Personal information
- Full name: Luis Saúl Silva López
- Date of birth: 10 December 1988 (age 36)
- Place of birth: Oaxaca, Mexico
- Height: 5 ft 11 in (1.80 m)
- Position(s): Attacking midfielder, forward

Youth career
- 2004–2007: Salesian High School
- Chivas USA

College career
- Years: Team / Apps / (Gls)
- 2008–2011: UC Santa Barbara Gauchos

Senior career*
- Years: Team / Apps / (Gls)
- 2011: Orange County Blue Star / 10 / (5)
- 2012–2013: Toronto FC / 44 / (5)
- 2013–2015: D.C. United / 54 / (15)
- 2015: Real Salt Lake / 10 / (0)
- 2016: Tigres UANL / 0 / (0)
- 2017–2018: Real Salt Lake / 49 / (12)
- 2019: Honka / 13 / (3)
- 2019: Seattle Sounders FC / 5 / (0)

= Luis Silva (footballer, born 1988) =

Mexican footballer

Luis Saúl Silva López (born 10 December 1988) is a Mexican former professional footballer who played as an attacking midfielder or forward.

==Early life and education==
Silva was born in Oaxaca, Mexico, and moved to Los Angeles at a young age. Silva spent two years playing with local youth club Pateadores, helping them win the Premier Division in 2006, as well as spending two years with C.D. Chivas USA's U-19 team. Silva attended Bishop Mora Salesian High School in Los Angeles where he was a two-time All-CIF selection as a midfielder and forward. He was named Offensive Player of the Year in the 2007 season when he helped the Mustangs win the CIF Southern Section Championship and scored a goal in the Mustangs' 6–1 romp over Pasadena Marshall as the team set a finals scoring record.

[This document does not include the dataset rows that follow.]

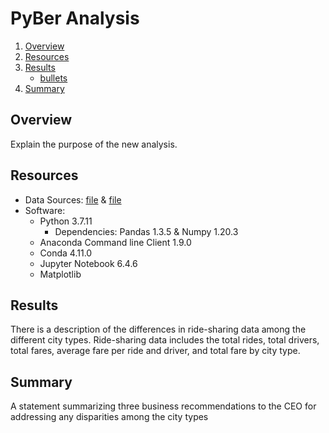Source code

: # PyBer Analysis

1. [Overview](link)
2. [Resources](link)
3. [Results](link)
    - [bullets](link)
4. [Summary](link)


## Overview
Explain the purpose of the new analysis.

## Resources
- Data Sources: [file](link) & [file](link)
- Software: 
    - Python 3.7.11
        - Dependencies: Pandas 1.3.5 & Numpy 1.20.3  
    - Anaconda Command line Client 1.9.0
    - Conda 4.11.0
    - Jupyter Notebook 6.4.6
    - Matplotlib

## Results
There is a description of the differences in ride-sharing data among the different city types. 
Ride-sharing data includes the total rides, total drivers, total fares, average fare per ride and driver, and total fare by city type.

## Summary
A statement summarizing three business recommendations to the CEO for addressing any disparities among the city types
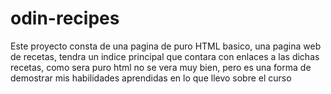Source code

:# odin-recipes
Este proyecto consta de una pagina de puro HTML basico, una pagina web de recetas, tendra un indice principal que contara con enlaces a las dichas recetas, como sera puro html no se vera muy bien, pero es una forma de demostrar mis habilidades aprendidas en lo que llevo sobre el curso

He went on to play collegiately with the UC Santa Barbara Gauchos. He was named to the All-Big West First Team three times. In his senior year, Silva scored 17 goals and added 10 assists, garnering recognition as a MAC Hermann Trophy Semifinalist.

==Playing career==
During his college years, Silva also played in the USL Premier Development League for Orange County Blue Star in 2011. He joined UCSB teammates Charley Pettys and Christian Ramirez on the squad and finished with 5 goals and 2 assists in 10 matches played.

Luis Silva was selected 4th overall by Toronto FC in the first round of the 2012 MLS SuperDraft. Silva made his debut for Toronto FC on March 7, 2012, scoring a goal against the Los Angeles Galaxy in the 2011–12 CONCACAF Champions League quarterfinals. Silva scored his first league goal against Vancouver Whitecaps FC on July 11, the game ended in a 3–2 home victory. Three days after his first league goal, he scored the lone goal in an away victory over New England Revolution.

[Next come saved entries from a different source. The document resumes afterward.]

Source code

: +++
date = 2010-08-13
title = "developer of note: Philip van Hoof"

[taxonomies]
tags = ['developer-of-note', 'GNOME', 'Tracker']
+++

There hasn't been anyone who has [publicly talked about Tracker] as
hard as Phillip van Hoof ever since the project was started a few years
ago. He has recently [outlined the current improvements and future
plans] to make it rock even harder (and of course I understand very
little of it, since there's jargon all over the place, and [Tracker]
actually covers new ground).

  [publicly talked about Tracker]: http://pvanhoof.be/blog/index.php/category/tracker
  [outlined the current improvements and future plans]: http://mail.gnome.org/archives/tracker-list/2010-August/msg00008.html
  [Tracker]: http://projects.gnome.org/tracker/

On July 9, 2013, it was announced that Silva had been traded to fellow MLS side D.C. United in exchange for allocation money. On his regular season debut on July 20, Silva scored from 30 yards as his team lost 4–1 to the Chicago Fire. Silva appeared in the 2013 U.S. Open Cup Final on October 1, 2013, in the 75th minute and helped D.C. win 1–0 against Real Salt Lake and secure United's third U.S. Open Cup Championship. Silva scored a first half hat-trick against the Montreal Impact at Saputo Stadium on June 11, 2014, leading D.C. United to a 4–2 win.

On July 16, 2015, it was announced that Silva had been traded to MLS team Real Salt Lake for Álvaro Saborío. Silva ended his D.C. United career with 15 goals and six assists in 54 appearances, including a career-best 11 goals in 2014. In 2016, he moved to Liga MX side Tigres UANL.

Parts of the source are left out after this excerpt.